La filière boulangerie en pleine mutation

Les boulangerie artisanales cherchent à fidéliser leurs équipes en embauchant leurs apprentis. (Photo : Nastasia Desanti)

En Champagne-Ardenne, le secteur de la boulangerie connaît depuis quelques années une crise des vocations ; il tente d’y faire face en se réinventant.

Les acteurs de la filière boulangerie sont en constante réflexion sur le métier. Lors de tables rondes avec les élus ou lors de remises de prix, ils font le même constat : la filière doit se réinventer face aux fermetures qui se succèdent depuis plusieurs années dans la région. Comme de nombreux métiers artisanaux, la boulangerie connaît un désamour des vocations mais aussi une crise due à l’industrialisation, mettant en péril un savoir-faire reconnu dans le monde entier. La question qui se pose alors, est comment adapter le métier face au monde moderne, la modification des modes de consommation mais aussi la désertification des campagnes ? Concernant la crise des vocations, le métier pâtit d’une image de pénibilité difficile à modifier. « Certes, il faut se lever tôt le matin, concède Philippe Chaumeille, mais ce n’est pas le seul secteur d’activité où l’on travaille de nuit. C’est le cas des hôpitaux, de la restauration, de l’hôtellerie ou de certaines entreprises fonctionnant en ‘3×8’. On a des jeunes dans les centres de formation qui restent un an, deux ans et qui ensuite changent de voie, même si c’est parfois pour y revenir après. »

UN SECTEUR QUI RECRUTE

Pourtant, en France, aussi bien au niveau de la fabrication que de la vente, les boulangeries recrutent. « Nous recherchons 7 000 vendeuses au niveau national », annonce le prési- dent de la Fédération départementale de la Boulangerie. « Il faut réussir à revaloriser le métier, le faire connaître dans les collèges et les lycées en faisant des démonstrations, des concours. C’est aussi à nous de faire une démarche active pour reconquérir la jeunesse. » Le rôle de la Fédération, outre de promouvoir le métier, est aussi de conseiller et d’accompagner les installations, tant au niveau de la gestion, de la comptabilité, des assurances que de l’information et du respect des nouvelles normes. Si la crise des vocations est une réalité, le changement des modes de consommation est aussi à prendre en compte. « En 1900, un Français consommait 900 grammes de pain par jour, aujourd’hui, on est à environ 90 grammes », précise le docteur Hervé Robert, nutritionniste invité à s’exprimer lors d’une conférence initiée par la Fédération à la Foire de Châlons. Surtout, le dépôt de pain ou le pain industriel remplace peu à peu la boulangerie artisanale de proximité.

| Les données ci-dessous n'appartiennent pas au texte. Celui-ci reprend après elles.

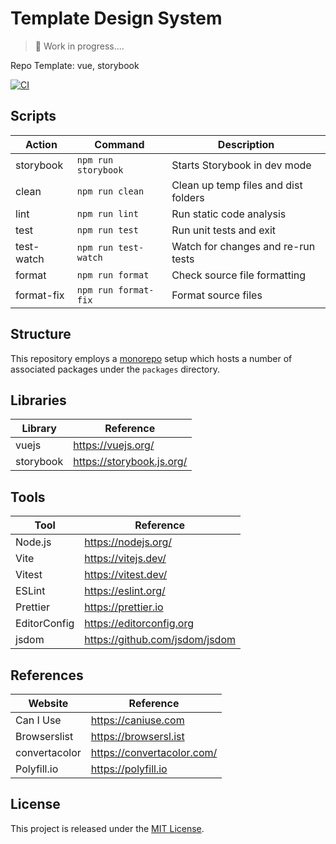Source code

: # Template Design System

> 🚧 Work in progress....

Repo Template: vue, storybook

[![CI][ci-badge]][ci-url]

## Scripts

| Action     | Command              | Description                          |
| ---------- | -------------------- | ------------------------------------ |
| storybook  | `npm run storybook`  | Starts Storybook in dev mode         |
| clean      | `npm run clean`      | Clean up temp files and dist folders |
| lint       | `npm run lint`       | Run static code analysis             |
| test       | `npm run test`       | Run unit tests and exit              |
| test-watch | `npm run test-watch` | Watch for changes and re-run tests   |
| format     | `npm run format`     | Check source file formatting         |
| format-fix | `npm run format-fix` | Format source files                  |

## Structure

This repository employs a [monorepo](https://en.wikipedia.org/wiki/Monorepo) setup which hosts a number of associated packages under the `packages` directory.

## Libraries

| Library   | Reference                 |
| --------- | ------------------------- |
| vuejs     | https://vuejs.org/        |
| storybook | https://storybook.js.org/ |

## Tools

| Tool         | Reference                      |
| ------------ | ------------------------------ |
| Node.js      | https://nodejs.org/            |
| Vite         | https://vitejs.dev/            |
| Vitest       | https://vitest.dev/            |
| ESLint       | https://eslint.org/            |
| Prettier     | https://prettier.io            |
| EditorConfig | https://editorconfig.org       |
| jsdom        | https://github.com/jsdom/jsdom |

## References

| Website       | Reference                  |
| ------------- | -------------------------- |
| Can I Use     | https://caniuse.com        |
| Browserslist  | https://browsersl.ist      |
| convertacolor | https://convertacolor.com/ |
| Polyfill.io   | https://polyfill.io        |

## License

This project is released under the [MIT License](LICENSE).

[ci-badge]: https://github.com/epreston/template-design-system/actions/workflows/ci.yml/badge.svg
[ci-url]: https://github.com/epreston/template-design-system/actions
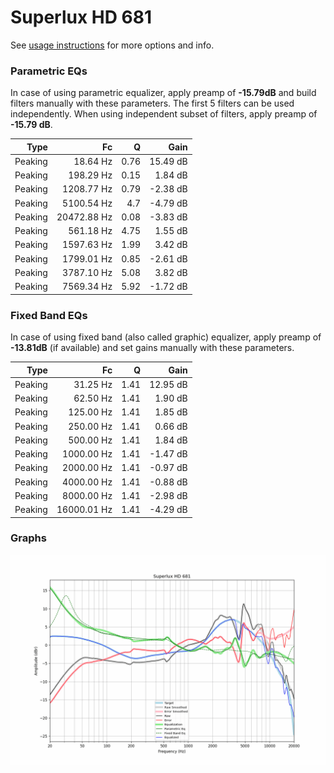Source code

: # Superlux HD 681
See [usage instructions](https://github.com/jaakkopasanen/AutoEq#usage) for more options and info.

### Parametric EQs
In case of using parametric equalizer, apply preamp of **-15.79dB** and build filters manually
with these parameters. The first 5 filters can be used independently.
When using independent subset of filters, apply preamp of **-15.79 dB**.

| Type    | Fc          |    Q | Gain     |
|--------:|------------:|-----:|---------:|
| Peaking | 18.64 Hz    | 0.76 | 15.49 dB |
| Peaking | 198.29 Hz   | 0.15 | 1.84 dB  |
| Peaking | 1208.77 Hz  | 0.79 | -2.38 dB |
| Peaking | 5100.54 Hz  | 4.7  | -4.79 dB |
| Peaking | 20472.88 Hz | 0.08 | -3.83 dB |
| Peaking | 561.18 Hz   | 4.75 | 1.55 dB  |
| Peaking | 1597.63 Hz  | 1.99 | 3.42 dB  |
| Peaking | 1799.01 Hz  | 0.85 | -2.61 dB |
| Peaking | 3787.10 Hz  | 5.08 | 3.82 dB  |
| Peaking | 7569.34 Hz  | 5.92 | -1.72 dB |

### Fixed Band EQs
In case of using fixed band (also called graphic) equalizer, apply preamp of **-13.81dB**
(if available) and set gains manually with these parameters.

| Type    | Fc          |    Q | Gain     |
|--------:|------------:|-----:|---------:|
| Peaking | 31.25 Hz    | 1.41 | 12.95 dB |
| Peaking | 62.50 Hz    | 1.41 | 1.90 dB  |
| Peaking | 125.00 Hz   | 1.41 | 1.85 dB  |
| Peaking | 250.00 Hz   | 1.41 | 0.66 dB  |
| Peaking | 500.00 Hz   | 1.41 | 1.84 dB  |
| Peaking | 1000.00 Hz  | 1.41 | -1.47 dB |
| Peaking | 2000.00 Hz  | 1.41 | -0.97 dB |
| Peaking | 4000.00 Hz  | 1.41 | -0.88 dB |
| Peaking | 8000.00 Hz  | 1.41 | -2.98 dB |
| Peaking | 16000.01 Hz | 1.41 | -4.29 dB |

### Graphs
![](./Superlux%20HD%20681.png)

L’ESSOR DES DISTRIBUTEURS DE PAIN

C’est d’autant plus une réalité dans les campagnes, où l’on compte une fermeture de boulangerie tous les mois en Champagne-Ardenne. « Les campagnes de notre région se désertifient et les personnes âgées qui consommaient sur le territoire grâce aux tournées, sont remplacées par des personnes qui se déplacent beaucoup plus », souligne Lionel Boban, directeur de la Fédération départementale. Conséquence de ces nouveaux modes de consommation, les boulangeries et les tournées disparaissent au profit des commerces de chaînes qui ouvrent tard et proposent des offres alléchantes mais aussi des distributeurs automatiques qui fournissent du pain chaud à toute heure. Pour le boulanger, la machine a un coût non négligeable. Si c’est lui qui le supporte entièrement, « la simple location s’élève à 350 euros par mois », indique Lionel Boban. « Il faut donc que le chiffre d’affaires et la production de pain soient suffisamment élevés et soutenus pour rentrer dans les frais. » Or, un boulanger pour vivre de son activité comme il y a 20 ans, doit faire 1,5 fois de chiffre d’affaires en plus. Si c’est la commune qui loue le distributeur, elle demande une cotisation au boulanger qui la fournit. Pour donner plus de visibilité aux artisans, la Fédération a développé des concours, comme celui de la Meilleure Baguette de tradition, du Meilleur Croissant, de la Meilleure Galette. Mais là aussi, il faut que le boulanger puisse suivre au niveau de sa production. « Ce type de concours met en lumière les boulangers et les pâtissiers. Pour exemple, le lauréat de la Meilleure Galette de la Marne multiplie par cinq le nombre de galettes vendues sur la période de l’Epiphanie », précise Philippe Chaumeille.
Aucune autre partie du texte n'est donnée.